'''

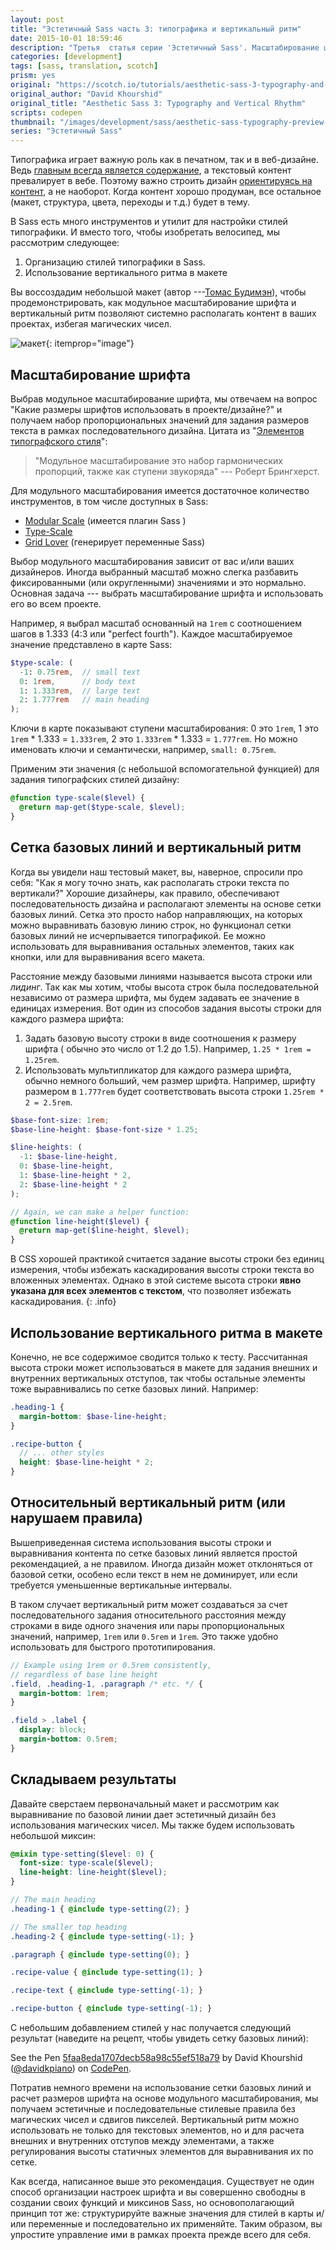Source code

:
 ```yaml
---
layout: post
title: "Эстетичный Sass часть 3: типографика и вертикальный ритм"
date: 2015-10-01 18:59:46
description: "Третья  статья серии 'Эстетичный Sass'. Масштабирование шрифтов и  верстка макета на основе сетки базовых линий"
categories: [development]
tags: [sass, translation, scotch]
prism: yes
original: "https://scotch.io/tutorials/aesthetic-sass-3-typography-and-vertical-rhythm"
original_author: "David Khourshid"
original_title: "Aesthetic Sass 3: Typography and Vertical Rhythm"
scripts: codepen
thumbnail: "/images/development/sass/aesthetic-sass-typography-preview-667x500.png"
series: "Эстетичный Sass"
---
```

Типографика играет важную роль как в печатном, так и в веб-дизайне. Ведь [главным всегда является содержание](http://www.craigbailey.net/content-is-king-by-bill-gates/), а текстовый контент превалирует в вебе. Поэтому важно строить дизайн [ориентируясь на контент](http://everydaydesigner.net/design/change-your-focus-and-design-content-first), а не наоборот. Когда контент хорошо продуман, все остальное (макет, структура, цвета, переходы и т.д.) будет в тему.

В Sass есть много инструментов и утилит для настройки стилей типографики. И вместо того, чтобы изобретать велосипед, мы рассмотрим следующее:

1. Организацию стилей типографики в Sass.
2. Использование вертикального ритма в макете

Вы воссоздадим небольшой макет (автор ---[Томас Будимэн](https://dribbble.com/thebuddyman)), чтобы продемонстрировать, как модульное масштабирование шрифта и вертикальный ритм позволяют системно располагать контент в ваших проектах, избегая магических чисел.

![макет](/images/development/sass/aesthetic-sass-typography-preview-667x500.png){: itemprop="image"}

## Масштабирование шрифта

Выбрав модульное масштабирование шрифта, мы отвечаем на вопрос "Какие размеры шрифтов использовать в проекте/дизайне?" и получаем набор пропорциональных значений для задания размеров текста в рамках последовательного дизайна. Цитата из "[Элементов типографского стиля](http://webtypography.net/)":

> "Модульное масштабирование это набор гармонических пропорций, также как  ступени звукоряда" --- Роберт Брингхерст.

Для модульного масштабирования имеется достаточное количество инструментов, в том числе доступных в Sass:

* [Modular Scale](http://www.modularscale.com/) (имеется плагин Sass )
* [Type-Scale](http://type-scale.com/)
* [Grid Lover](http://www.gridlover.net/) (генерирует переменные Sass)

Выбор модульного масштабирования зависит от вас и/или ваших дизайнеров. Иногда выбранный масштаб можно слегка разбавить фиксированными (или округленными) значениями и это нормально. Основная задача --- выбрать масштабирование шрифта и использовать его во всем проекте.

Например, я выбрал масштаб основанный на `1rem` с соотношением шагов в 1.333 (4:3 или "perfect fourth"). Каждое масштабируемое значение представлено в карте Sass:

```scss
$type-scale: (
  -1: 0.75rem,  // small text
  0: 1rem,      // body text
  1: 1.333rem,  // large text
  2: 1.777rem   // main heading
);

```

Ключи в карте показывают ступени масштабирования: 0 это `1rem`, 1 это `1rem` * 1.333 = `1.333rem`, 2 это `1.333rem` * 1.333 = `1.777rem`. Но можно именовать ключи и семантически, например, `small: 0.75rem`.

Применим эти значения (с небольшой вспомогательной функцией) для задания типографских стилей дизайну:

```scss
@function type-scale($level) {
  @return map-get($type-scale, $level);
}

```

## Сетка базовых линий и вертикальный ритм

Когда вы увидели наш тестовый макет, вы, наверное, спросили про себя: "Как я могу точно знать, как располагать строки текста по вертикали?" Хорошие дизайнеры, как правило, обеспечивают последовательность дизайна и располагают элементы на основе сетки базовых линий. Сетка это просто набор направляющих, на которых можно выравнивать базовую линию строк, но  функционал сетки базовых линий не исчерпывается типографикой. Ее можно использовать для выравнивания остальных элементов, таких как кнопки, или для выравнивания всего макета.

Расстояние между базовыми линиями называется высота строки или *лидинг*. Так как мы хотим, чтобы высота строк была последовательной независимо от размера шрифта, мы будем задавать ее значение в единицах измерения. Вот один из способов задания высоты строки для каждого размера шрифта:

1. Задать базовую высоту строки в виде соотношения к размеру шрифта ( обычно это число от 1.2 до 1.5). Например, `1.25 * 1rem = 1.25rem`.
2. Использовать мультипликатор для каждого размера шрифта, обычно немного больший, чем размер шрифта. Например, шрифту размером в `1.777rem` будет соответствовать высота строки `1.25rem * 2 = 2.5rem`.

```scss
$base-font-size: 1rem;
$base-line-height: $base-font-size * 1.25;

$line-heights: (
  -1: $base-line-height,
  0: $base-line-height,
  1: $base-line-height * 2,
  2: $base-line-height * 2
);

// Again, we can make a helper function:
@function line-height($level) {
  @return map-get($line-height, $level);
}

```

В CSS хорошей практикой считается задание высоты строки без единиц измерения, чтобы избежать каскадирования высоты строки текста во вложенных элементах. Однако в этой системе высота строки **явно указана для всех элементов с текстом**, что позволяет избежать каскадирования.
{: .info}

## Использование вертикального ритма в макете

Конечно, не все содержимое  сводится только к тесту. Рассчитанная высота строки может использоваться в макете для задания внешних и внутренних вертикальных отступов, так чтобы остальные элементы тоже выравнивались по сетке базовых линий. Например:

```scss
.heading-1 {
  margin-bottom: $base-line-height;
}

.recipe-button {
  // ... other styles
  height: $base-line-height * 2;
}

```

## Относительный вертикальный ритм (или нарушаем правила)

Вышеприведенная система использования высоты строки  и выравнивания контента по сетке базовых линий является простой рекомендацией, а не правилом. Иногда дизайн может отклоняться от базовой сетки, особено если текст в нем не доминирует, или если требуется уменьшенные вертикальные интервалы.

В таком случает вертикальный ритм может создаваться за счет последовательного задания относительного расстояния между строками в виде одного значения или пары пропорциональных значений, например, `1rem` или `0.5rem` и `1rem`. Это также удобно использовать для быстрого прототипирования.

```scss
// Example using 1rem or 0.5rem consistently,
// regardless of base line height
.field, .heading-1, .paragraph /* etc. */ {
  margin-bottom: 1rem;
}

.field > .label {
  display: block;
  margin-bottom: 0.5rem;
}

```

## Складываем результаты

Давайте сверстаем первоначальный макет и рассмотрим как выравнивание по базовой линии дает эстетичный дизайн без использования магических чисел. Мы также будем использовать небольшой миксин:

```scss
@mixin type-setting($level: 0) {
  font-size: type-scale($level);
  line-height: line-height($level);
}

// The main heading
.heading-1 { @include type-setting(2); }

// The smaller top heading
.heading-2 { @include type-setting(-1); }

.paragraph { @include type-setting(0); }

.recipe-value { @include type-setting(1); }

.recipe-text { @include type-setting(-1); }

.recipe-button { @include type-setting(-1); }

```

С небольшим добавлением стилей у нас получается следующий результат (наведите на рецепт, чтобы увидеть сетку базовых линий):

<p class='codepen'  data-height='500' data-theme-id='2089' data-slug-hash='5faa8eda1707decb58a98c55ef518a79' data-default-tab='result' data-line-numbers='' data-animations='run'>
See the Pen <a href="http://codepen.io/davidkpiano/pen/5faa8eda1707decb58a98c55ef518a79">5faa8eda1707decb58a98c55ef518a79</a> by David Khourshid (<a href="http://codepen.io/davidkpiano">@davidkpiano</a>) on <a href="http://codepen.io">CodePen</a>.</p>



Потратив  немного времени на использование сетки базовых линий и расчет размеров шрифта на основе модульного масштабирования, мы получаем эстетичные и последовательные стилевые правила без магических чисел и сдвигов пикселей. Вертикальный ритм можно использовать не только для текстовых элементов, но и для расчета внешних и внутренних отступов между элементами, а также регулирования высоты статичных элементов для выравнивания их по сетке.

Как всегда, написанное выше это рекомендация. Существует не один способ организации настроек шрифта и вы совершенно свободны в создании своих функций и миксинов Sass, но основополагающий принцип тот же: структурируйте важные значения для стилей в карты и/или переменные и последовательно их применяйте. Таким образом, вы  упростите  управление ими в рамках проекта прежде всего для себя.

'''

■ **WHAT THIS TASK INVOLVES**
One stretch of the lines above is wanted, from the line that contains "Типографика играет важную" through the line that contains "Выбор модульного масштабирования". Output it exactly.

■ **RESPONSE AREA**
Типографика играет важную роль как в печатном, так и в веб-дизайне. Ведь [главным всегда является содержание](http://www.craigbailey.net/content-is-king-by-bill-gates/), а текстовый контент превалирует в вебе. Поэтому важно строить дизайн [ориентируясь на контент](http://everydaydesigner.net/design/change-your-focus-and-design-content-first), а не наоборот. Когда контент хорошо продуман, все остальное (макет, структура, цвета, переходы и т.д.) будет в тему.

В Sass есть много инструментов и утилит для настройки стилей типографики. И вместо того, чтобы изобретать велосипед, мы рассмотрим следующее:

1. Организацию стилей типографики в Sass.
2. Использование вертикального ритма в макете

Вы воссоздадим небольшой макет (автор ---[Томас Будимэн](https://dribbble.com/thebuddyman)), чтобы продемонстрировать, как модульное масштабирование шрифта и вертикальный ритм позволяют системно располагать контент в ваших проектах, избегая магических чисел.

![макет](/images/development/sass/aesthetic-sass-typography-preview-667x500.png){: itemprop="image"}

## Масштабирование шрифта

Выбрав модульное масштабирование шрифта, мы отвечаем на вопрос "Какие размеры шрифтов использовать в проекте/дизайне?" и получаем набор пропорциональных значений для задания размеров текста в рамках последовательного дизайна. Цитата из "[Элементов типографского стиля](http://webtypography.net/)":

> "Модульное масштабирование это набор гармонических пропорций, также как  ступени звукоряда" --- Роберт Брингхерст.

Для модульного масштабирования имеется достаточное количество инструментов, в том числе доступных в Sass:

* [Modular Scale](http://www.modularscale.com/) (имеется плагин Sass )
* [Type-Scale](http://type-scale.com/)
* [Grid Lover](http://www.gridlover.net/) (генерирует переменные Sass)

Выбор модульного масштабирования зависит от вас и/или ваших дизайнеров. Иногда выбранный масштаб можно слегка разбавить фиксированными (или округленными) значениями и это нормально. Основная задача --- выбрать масштабирование шрифта и использовать его во всем проекте.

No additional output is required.